The World Trade Organization Faces “The Biggest Disruption to Global Trade in 80 Years”

The World Trade Organization Faces “The Biggest Disruption to Global Trade in 80 Years”

- in Economy

World Trade Organization Faces ‘Greatest Disruption to Global Trade in 80 Years’

The Director-General of the World Trade Organization, Ngozi Okonjo-Iweala, has warned of an unprecedented decline in the multilateral rules governing global trade exchanges. Due to U.S. tariff policies and rising geopolitical tensions, the share of trade subject to the organization’s rules has fallen to 72%, down from 80% a few years ago, a concerning indicator for an already fragile organization.

Since Donald Trump returned to the White House, the United States has intensified its imposition of tariffs on its trading partners. This has resulted in a decline in trade volume under the Most-Favored-Nation principle, which forms the foundation of the multilateral system established by the organization, further deepening tensions among major powers. Okonjo-Iweala described this situation as “the greatest disruption to the global trading system since World War II.”

An Organization in Crisis

Founded in 1995 to advocate for trade freedom, the World Trade Organization is now facing an existential crisis. Its arbitration mechanisms are paralyzed, and its authority is in question, while Washington threatens to cut its contribution by nearly $30 million, a significant portion of its annual budget of 205 million Swiss francs.

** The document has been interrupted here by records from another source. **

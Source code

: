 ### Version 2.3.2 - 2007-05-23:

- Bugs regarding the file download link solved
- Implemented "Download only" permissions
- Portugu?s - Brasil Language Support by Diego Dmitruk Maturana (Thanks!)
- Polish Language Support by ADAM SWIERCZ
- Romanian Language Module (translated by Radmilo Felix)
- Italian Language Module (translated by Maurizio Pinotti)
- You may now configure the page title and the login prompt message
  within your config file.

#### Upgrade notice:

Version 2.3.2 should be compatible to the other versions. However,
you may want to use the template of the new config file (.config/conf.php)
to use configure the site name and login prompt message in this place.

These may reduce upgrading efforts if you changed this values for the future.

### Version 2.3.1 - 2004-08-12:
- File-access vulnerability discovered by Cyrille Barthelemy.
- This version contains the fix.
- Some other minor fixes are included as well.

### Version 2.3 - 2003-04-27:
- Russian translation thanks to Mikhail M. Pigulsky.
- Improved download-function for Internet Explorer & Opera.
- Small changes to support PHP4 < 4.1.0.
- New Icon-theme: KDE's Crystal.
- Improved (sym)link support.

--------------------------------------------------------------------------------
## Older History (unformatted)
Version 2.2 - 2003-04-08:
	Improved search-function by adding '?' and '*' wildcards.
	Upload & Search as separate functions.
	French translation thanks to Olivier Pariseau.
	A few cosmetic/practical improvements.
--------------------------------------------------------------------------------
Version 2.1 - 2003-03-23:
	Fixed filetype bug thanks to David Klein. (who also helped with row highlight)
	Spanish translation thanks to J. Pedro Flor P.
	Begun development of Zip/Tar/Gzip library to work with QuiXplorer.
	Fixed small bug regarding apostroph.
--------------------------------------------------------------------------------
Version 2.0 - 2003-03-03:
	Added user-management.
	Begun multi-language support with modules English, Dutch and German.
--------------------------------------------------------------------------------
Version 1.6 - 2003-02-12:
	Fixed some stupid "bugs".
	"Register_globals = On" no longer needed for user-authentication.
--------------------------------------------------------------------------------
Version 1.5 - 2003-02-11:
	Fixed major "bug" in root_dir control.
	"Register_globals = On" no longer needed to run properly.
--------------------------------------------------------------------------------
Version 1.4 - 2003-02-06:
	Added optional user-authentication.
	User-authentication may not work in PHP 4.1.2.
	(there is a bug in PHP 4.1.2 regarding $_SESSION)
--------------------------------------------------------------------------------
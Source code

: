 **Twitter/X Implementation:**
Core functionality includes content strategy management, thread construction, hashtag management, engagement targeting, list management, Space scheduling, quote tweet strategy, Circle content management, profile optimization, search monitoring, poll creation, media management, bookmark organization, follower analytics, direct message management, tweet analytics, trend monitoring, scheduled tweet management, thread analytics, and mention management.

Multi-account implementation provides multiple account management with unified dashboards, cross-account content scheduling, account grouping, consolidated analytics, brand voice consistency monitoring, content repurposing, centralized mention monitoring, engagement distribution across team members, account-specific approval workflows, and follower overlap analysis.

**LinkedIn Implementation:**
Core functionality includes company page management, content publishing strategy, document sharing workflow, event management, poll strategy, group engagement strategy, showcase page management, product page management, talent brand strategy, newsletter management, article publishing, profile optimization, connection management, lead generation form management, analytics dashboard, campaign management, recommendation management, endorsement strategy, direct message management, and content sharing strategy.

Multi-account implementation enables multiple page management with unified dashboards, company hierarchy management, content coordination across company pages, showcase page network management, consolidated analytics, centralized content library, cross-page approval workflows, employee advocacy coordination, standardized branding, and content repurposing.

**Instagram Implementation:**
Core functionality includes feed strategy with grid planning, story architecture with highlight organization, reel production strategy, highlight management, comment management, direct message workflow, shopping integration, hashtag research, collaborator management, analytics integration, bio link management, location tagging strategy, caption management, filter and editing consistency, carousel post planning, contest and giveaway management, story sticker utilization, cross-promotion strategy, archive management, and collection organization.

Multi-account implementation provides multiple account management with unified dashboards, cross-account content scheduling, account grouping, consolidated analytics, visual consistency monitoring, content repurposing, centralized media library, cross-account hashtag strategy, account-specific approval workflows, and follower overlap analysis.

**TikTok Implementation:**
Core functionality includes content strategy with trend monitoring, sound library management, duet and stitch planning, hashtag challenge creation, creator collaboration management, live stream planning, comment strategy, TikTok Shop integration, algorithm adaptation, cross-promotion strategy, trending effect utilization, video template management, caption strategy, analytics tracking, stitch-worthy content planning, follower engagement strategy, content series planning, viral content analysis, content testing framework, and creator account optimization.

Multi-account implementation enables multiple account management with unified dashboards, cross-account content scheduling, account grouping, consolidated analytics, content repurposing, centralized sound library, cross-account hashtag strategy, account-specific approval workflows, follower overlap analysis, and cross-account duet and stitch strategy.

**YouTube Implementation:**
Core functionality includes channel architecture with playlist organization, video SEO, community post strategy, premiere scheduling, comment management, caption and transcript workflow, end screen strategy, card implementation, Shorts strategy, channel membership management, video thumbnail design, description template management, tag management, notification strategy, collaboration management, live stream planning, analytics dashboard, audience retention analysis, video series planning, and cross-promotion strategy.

In March, the United States suspended its financial contribution, increasing doubts about the organization’s future, which has long been considered a guarantor of global trade stability.

Mixed Signals

Despite this environment, global trade witnessed a rebound in the first half of 2025, thanks to what is termed “premature concentration of goods,” prompting the organization to raise its growth forecast from 0.2% to 0.9% for the year.

However, Okonjo-Iweala cautioned that the effects of tariffs may become more pronounced starting in 2026, when accumulated inventories are depleted. This suggests that the current recovery might just be a pause before a new phase of slowdown.

A Narrow Path to Reform

In light of this situation, the Director-General is attempting to push for a reform dynamic. China, which has long been accused of excessive subsidies and unfair practices, has shown a willingness to discuss its industrial policies, potentially opening the door to a settlement. Several member countries, such as the United Kingdom, Australia, and the UAE, are calling for a rebalancing of rules and a reduction in procedural barriers.

Significant progress is expected in the fisheries file, as the agreement reached in 2022 to reduce public subsidies for this sector is on the verge of coming into force, needing ratification from just three countries. If achieved, it will be the first multilateral agreement adopted within the organization since 2017.

Okonjo-Iweala, who has begun her second term in Geneva, stated, “I’ve stopped being pessimistic, and I’ve stopped being afraid,” emphasizing her reliance on collective mobilization to restore credibility to an organization that appears, after three decades of establishment, to be in a battle for survival.